Highlights
- Turkey possesses substantial critical raw material reserves for electric vehicle production, including massive lithium, graphite, and rare earth element deposits.
- Despite having significant mineral potential, Turkey faces challenges in mining infrastructure, refining capabilities, and investment needed to fully leverage its resources.
- If strategic mineral development barriers are overcome, the country could potentially support the production of over 10 million vehicles and a 92 GWh/year battery facility.
As nations accelerate their transition to electric vehicles (EVs), ensuring a secure and sufficient supply of critical raw materials (CRMs) has become an urgent strategic priority. In a comprehensive 2025 review published in Gospodarka Surowcami Mineralnymi – Mineral Resources Management (opens in a new tab), Taşkın Deniz Yıldız of Adana Alparslan Türkeş Science and Technology University assesses whether Turkey’s domestic CRM potential—especially for lithium, nickel, cobalt, manganese, graphite, and rare earth elements (REEs)—can meet the demands of its flagship electric car initiative—the Turkey’s Automobile Initiative Group (TOGG) project.
EV Growth, Green Policy, and Strategic Resource Strain
Global EV sales surpassed 10 million in 2022, with the European Green Deal and similar national strategies intensifying pressure on mineral supply chains. Materials like lithium, cobalt, and REEs are essential for EV batteries and electric motors, yet supply remains precarious due to limited geographic concentration, rising demand, and underinvestment in mining infrastructure. The International Energy Agency projects demand for key battery minerals will outstrip current production capacities by 2030, threatening the stability of global EV manufacturing.
Turkey’s Lithium–Hidden in Boron Clays
Lithium represents the most critical bottleneck for TOGG’s long-term viability. While Turkey currently imports all its lithium carbonate, the nation’s vast boron reserves—3.3 billion tons—contain lithium-bearing clays, particularly in the Kırka, Emet, Bigadiç, and Kestelek basins. If fully exploited, these could yield an estimated 19.8 million tons of lithium carbonate equivalent (LCE), potentially placing Turkey third globally in lithium reserves. Pilot projects by state-owned Eti Maden have begun producing small-scale lithium from boron-processing waste, but scaling this to meet projected EV demand (~64,000 tons/year by 2035) will require aggressive R&D and investment.
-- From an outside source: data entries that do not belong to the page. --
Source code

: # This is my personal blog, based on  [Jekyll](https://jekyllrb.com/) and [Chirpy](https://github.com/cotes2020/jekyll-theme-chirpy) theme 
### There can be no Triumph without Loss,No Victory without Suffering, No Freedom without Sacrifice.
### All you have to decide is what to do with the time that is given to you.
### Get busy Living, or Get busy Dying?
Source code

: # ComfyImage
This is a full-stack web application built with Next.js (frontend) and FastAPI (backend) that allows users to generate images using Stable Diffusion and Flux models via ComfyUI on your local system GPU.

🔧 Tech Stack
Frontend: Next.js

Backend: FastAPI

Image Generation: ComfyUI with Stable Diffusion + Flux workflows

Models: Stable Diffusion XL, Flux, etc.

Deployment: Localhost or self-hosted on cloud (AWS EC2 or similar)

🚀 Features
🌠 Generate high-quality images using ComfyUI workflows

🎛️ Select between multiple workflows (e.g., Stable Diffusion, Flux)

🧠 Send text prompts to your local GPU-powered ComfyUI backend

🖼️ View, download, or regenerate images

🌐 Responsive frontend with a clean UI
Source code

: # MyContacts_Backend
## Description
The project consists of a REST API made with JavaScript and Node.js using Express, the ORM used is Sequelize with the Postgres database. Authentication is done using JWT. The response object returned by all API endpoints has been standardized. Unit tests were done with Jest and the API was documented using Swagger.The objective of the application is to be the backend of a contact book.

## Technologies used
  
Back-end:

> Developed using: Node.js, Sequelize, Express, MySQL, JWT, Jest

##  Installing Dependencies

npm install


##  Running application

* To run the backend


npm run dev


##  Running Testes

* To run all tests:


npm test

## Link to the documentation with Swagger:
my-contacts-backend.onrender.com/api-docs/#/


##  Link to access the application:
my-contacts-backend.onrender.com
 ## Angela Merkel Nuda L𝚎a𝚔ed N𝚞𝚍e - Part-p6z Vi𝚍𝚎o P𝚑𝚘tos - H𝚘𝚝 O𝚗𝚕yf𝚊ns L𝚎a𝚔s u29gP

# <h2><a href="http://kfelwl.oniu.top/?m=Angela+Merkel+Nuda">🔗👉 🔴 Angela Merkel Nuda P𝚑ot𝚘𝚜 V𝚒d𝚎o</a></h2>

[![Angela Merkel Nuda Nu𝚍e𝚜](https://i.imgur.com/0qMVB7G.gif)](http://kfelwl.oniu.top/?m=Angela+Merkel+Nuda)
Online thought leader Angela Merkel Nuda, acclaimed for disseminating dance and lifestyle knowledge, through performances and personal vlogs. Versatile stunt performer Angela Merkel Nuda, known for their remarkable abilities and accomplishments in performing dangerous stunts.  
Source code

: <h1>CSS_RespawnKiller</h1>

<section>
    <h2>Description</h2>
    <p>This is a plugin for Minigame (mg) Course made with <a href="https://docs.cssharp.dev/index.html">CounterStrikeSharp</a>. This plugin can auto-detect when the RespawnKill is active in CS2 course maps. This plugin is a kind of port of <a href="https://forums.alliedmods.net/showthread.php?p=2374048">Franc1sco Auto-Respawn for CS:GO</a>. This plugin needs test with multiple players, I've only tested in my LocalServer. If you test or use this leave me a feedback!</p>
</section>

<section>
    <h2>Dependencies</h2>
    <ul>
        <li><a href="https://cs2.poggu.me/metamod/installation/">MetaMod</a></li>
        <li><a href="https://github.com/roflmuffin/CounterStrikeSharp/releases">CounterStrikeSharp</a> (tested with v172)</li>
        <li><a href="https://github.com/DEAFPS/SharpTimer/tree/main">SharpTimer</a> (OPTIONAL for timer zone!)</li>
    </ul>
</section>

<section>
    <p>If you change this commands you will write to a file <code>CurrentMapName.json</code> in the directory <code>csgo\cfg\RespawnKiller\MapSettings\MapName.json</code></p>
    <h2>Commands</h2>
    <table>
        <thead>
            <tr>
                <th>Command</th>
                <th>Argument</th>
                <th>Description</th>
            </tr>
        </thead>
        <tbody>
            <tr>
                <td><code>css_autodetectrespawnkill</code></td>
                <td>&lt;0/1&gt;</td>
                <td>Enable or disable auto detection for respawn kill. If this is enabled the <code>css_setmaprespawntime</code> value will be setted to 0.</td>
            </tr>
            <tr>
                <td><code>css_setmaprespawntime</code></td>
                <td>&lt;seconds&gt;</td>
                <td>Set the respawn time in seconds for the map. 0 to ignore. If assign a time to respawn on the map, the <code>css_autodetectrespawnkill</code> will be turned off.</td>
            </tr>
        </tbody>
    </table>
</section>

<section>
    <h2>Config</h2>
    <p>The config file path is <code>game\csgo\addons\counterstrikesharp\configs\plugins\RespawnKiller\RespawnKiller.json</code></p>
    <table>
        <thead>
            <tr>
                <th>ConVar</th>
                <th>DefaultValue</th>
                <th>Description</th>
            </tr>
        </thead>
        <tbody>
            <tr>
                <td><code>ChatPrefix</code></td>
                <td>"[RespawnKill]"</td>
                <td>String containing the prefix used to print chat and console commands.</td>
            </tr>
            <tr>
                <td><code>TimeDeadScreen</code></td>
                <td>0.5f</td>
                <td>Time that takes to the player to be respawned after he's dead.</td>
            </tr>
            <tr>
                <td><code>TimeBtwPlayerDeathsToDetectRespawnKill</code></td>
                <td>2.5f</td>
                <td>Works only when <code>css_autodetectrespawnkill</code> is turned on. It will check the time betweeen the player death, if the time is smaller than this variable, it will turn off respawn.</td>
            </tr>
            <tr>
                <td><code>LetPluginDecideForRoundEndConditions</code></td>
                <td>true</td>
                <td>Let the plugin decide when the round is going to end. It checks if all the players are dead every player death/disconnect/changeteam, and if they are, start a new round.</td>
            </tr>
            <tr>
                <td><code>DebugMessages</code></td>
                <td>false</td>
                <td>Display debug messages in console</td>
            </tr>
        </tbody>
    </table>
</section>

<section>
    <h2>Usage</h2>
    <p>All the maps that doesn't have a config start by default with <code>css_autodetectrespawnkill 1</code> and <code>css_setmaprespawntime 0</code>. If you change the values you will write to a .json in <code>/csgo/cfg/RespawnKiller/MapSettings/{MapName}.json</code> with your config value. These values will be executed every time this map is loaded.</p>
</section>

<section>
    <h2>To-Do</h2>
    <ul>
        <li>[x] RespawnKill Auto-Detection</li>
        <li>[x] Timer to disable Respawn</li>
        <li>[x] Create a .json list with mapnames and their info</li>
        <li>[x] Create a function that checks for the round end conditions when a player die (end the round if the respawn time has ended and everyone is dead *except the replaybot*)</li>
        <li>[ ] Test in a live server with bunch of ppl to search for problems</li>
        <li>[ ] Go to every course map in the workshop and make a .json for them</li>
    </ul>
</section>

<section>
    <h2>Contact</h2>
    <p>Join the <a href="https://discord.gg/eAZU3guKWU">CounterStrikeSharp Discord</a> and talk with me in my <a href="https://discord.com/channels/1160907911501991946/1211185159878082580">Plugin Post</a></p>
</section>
Nickel and Cobalt—Probably Not Enough
Turkey’s nickel deposits in Manisa-Gördes, Çaldağ, and Eskişehir-Mihalıççık hold approximately 644,000 tons of nickel metal and 84,000 tons of cobalt—sufficient to support Turkey’s projected 20–96 GWh Li-ion battery production capacity for the next decade. However, reserves remain modest compared to major producers like Indonesia or the DRC. Although a high-pressure acid leach (HPAL) facility in Gördes has commenced commercial nickel-cobalt production, further expansion is needed to secure long-term supply for TOGG.
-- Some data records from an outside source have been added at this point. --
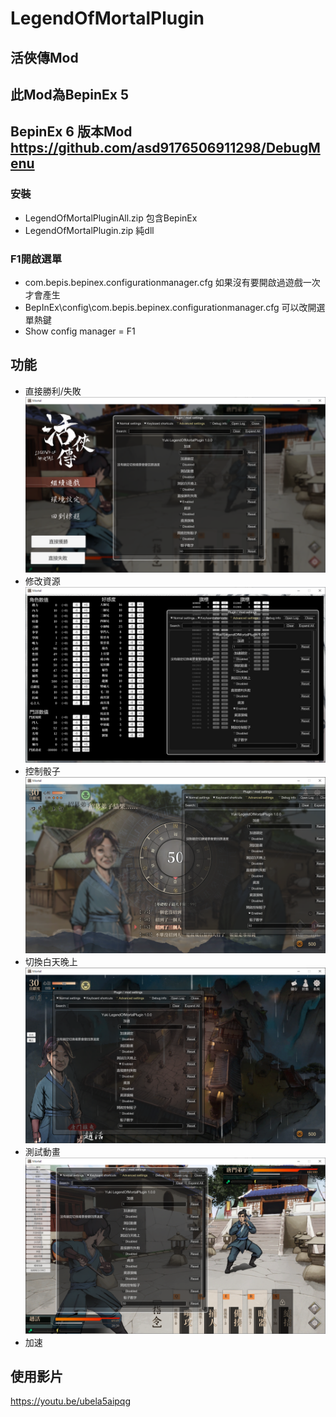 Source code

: # LegendOfMortalPlugin

## 活俠傳Mod
## 此Mod為BepinEx 5
## BepinEx 6 版本Mod https://github.com/asd9176506911298/DebugMenu
### 安裝
- LegendOfMortalPluginAll.zip 包含BepinEx
- LegendOfMortalPlugin.zip 純dll

### F1開啟選單
- com.bepis.bepinex.configurationmanager.cfg 如果沒有要開啟過遊戲一次才會產生
- BepInEx\config\com.bepis.bepinex.configurationmanager.cfg 可以改開選單熱鍵
- Show config manager = F1
## 功能
- 直接勝利/失敗
![pic](img/testWinLose.png)
- 修改資源
![pic](img/testPanel.png)
- 控制骰子
![pic](img/dice.png)
- 切換白天晚上
![pic](img/testDay.png)
- 測試動畫
![pic](img/testAnimation.png)
- 加速
## 使用影片
https://youtu.be/ubela5aipqg
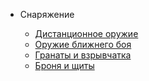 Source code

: - Снаряжение

  - [Дистанционное оружие](ranged_weapons.md)
  - [Оружие ближнего боя](melee_weapons.md)
  - [Гранаты и взрывчатка](explosives.md)
  - [Броня и щиты](armor.md) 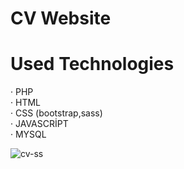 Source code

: # CV Website

# Used Technologies

· PHP<br>
· HTML<br>
· CSS (bootstrap,sass) <br>
· JAVASCRİPT<br>
· MYSQL<br>

![cv-ss](https://user-images.githubusercontent.com/40199261/124390627-2a514700-dcf5-11eb-80e6-decefd427e3e.png)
Graphite: High Potential, Low Output
Graphite demand, particularly flake graphite for battery anodes, is projected to explode. Although Turkey reportedly holds over 90 million tons of graphite reserves—roughly 27% of the world’s total, according to USGS—it currently produces only ~2,000 tons per year. With an estimated 820,000 tons of high-quality carbon content confirmed across three main sites (Kütahya-Oysu, Kastamonu-Doğanyurt, Kahramanmaraş-Fındıklıkoyak), Turkey could meet its domestic EV graphite needs (estimated at 64,000 tons/year by 2035) if it can develop processing capacity for battery-grade purity.
Rare Earth Elements: Massive Deposits, Minimal Extraction
In 2022, Turkey announced the discovery of 694 million tons of REE-bearing ore in Eskişehir-Beylikova (opens in a new tab), making it the second-largest REE deposit globally after China’s Bayan Obo. While pilot production is underway, low TREO grades (~1.75%) and technical barriers to separating and refining individual rare earths like neodymium and dysprosium pose challenges. Nevertheless, the potential to domestically supply REEs for permanent magnets and batteries could be transformative for Turkey’s clean energy and defense sectors.
Comparative Strengths and Strategic Gaps
Despite having significant CRM potential, Turkey faces several critical barriers: underdeveloped mining and processing infrastructure, insufficient R&D funding, and a lack of high-purity refining capabilities. Table 11 of the paper estimates that Turkey’s known CRM reserves could support the production of over 10 million TOGG vehicles and sustain a 92 GWh/year Li-ion battery facility for 10 years—particularly if cobalt constraints are managed. However, realizing this potential will require massive capital investment, faster permitting, and value-chain integration.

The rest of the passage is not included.